:: Problem to solve ::
Where the records below show a line containing "Ez nem klasszikus", start copying; end with the line containing "## Deskripsi", and copy it too.

:: Entries provided ::
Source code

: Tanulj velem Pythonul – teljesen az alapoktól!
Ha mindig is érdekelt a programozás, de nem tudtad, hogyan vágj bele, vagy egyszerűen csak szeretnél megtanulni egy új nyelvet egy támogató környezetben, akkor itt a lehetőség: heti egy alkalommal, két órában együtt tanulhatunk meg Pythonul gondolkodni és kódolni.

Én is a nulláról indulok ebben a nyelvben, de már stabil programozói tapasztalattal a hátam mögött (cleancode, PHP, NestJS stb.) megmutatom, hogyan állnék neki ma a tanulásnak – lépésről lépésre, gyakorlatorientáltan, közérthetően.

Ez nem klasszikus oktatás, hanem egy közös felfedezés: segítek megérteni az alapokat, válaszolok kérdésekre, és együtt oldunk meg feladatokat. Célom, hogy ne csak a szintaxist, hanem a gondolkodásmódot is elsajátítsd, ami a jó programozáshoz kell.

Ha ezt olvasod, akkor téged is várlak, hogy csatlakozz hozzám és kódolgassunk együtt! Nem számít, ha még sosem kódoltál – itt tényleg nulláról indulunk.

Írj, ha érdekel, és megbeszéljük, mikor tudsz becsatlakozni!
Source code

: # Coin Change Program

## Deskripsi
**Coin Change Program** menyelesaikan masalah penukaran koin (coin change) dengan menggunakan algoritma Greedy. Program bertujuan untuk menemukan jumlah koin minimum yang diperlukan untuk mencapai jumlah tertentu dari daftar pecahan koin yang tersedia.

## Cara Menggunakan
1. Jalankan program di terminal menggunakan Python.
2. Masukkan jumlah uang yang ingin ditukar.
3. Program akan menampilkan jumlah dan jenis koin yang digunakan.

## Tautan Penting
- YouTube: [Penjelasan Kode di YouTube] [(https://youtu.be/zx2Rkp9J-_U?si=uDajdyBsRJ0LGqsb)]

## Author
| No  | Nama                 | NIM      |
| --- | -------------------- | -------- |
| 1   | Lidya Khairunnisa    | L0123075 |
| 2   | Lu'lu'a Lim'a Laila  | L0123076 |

:: Response to this exercise ::
Ez nem klasszikus oktatás, hanem egy közös felfedezés: segítek megérteni az alapokat, válaszolok kérdésekre, és együtt oldunk meg feladatokat. Célom, hogy ne csak a szintaxist, hanem a gondolkodásmódot is elsajátítsd, ami a jó programozáshoz kell.

Ha ezt olvasod, akkor téged is várlak, hogy csatlakozz hozzám és kódolgassunk együtt! Nem számít, ha még sosem kódoltál – itt tényleg nulláról indulunk.

Írj, ha érdekel, és megbeszéljük, mikor tudsz becsatlakozni!
Source code

: # Coin Change Program

## Deskripsi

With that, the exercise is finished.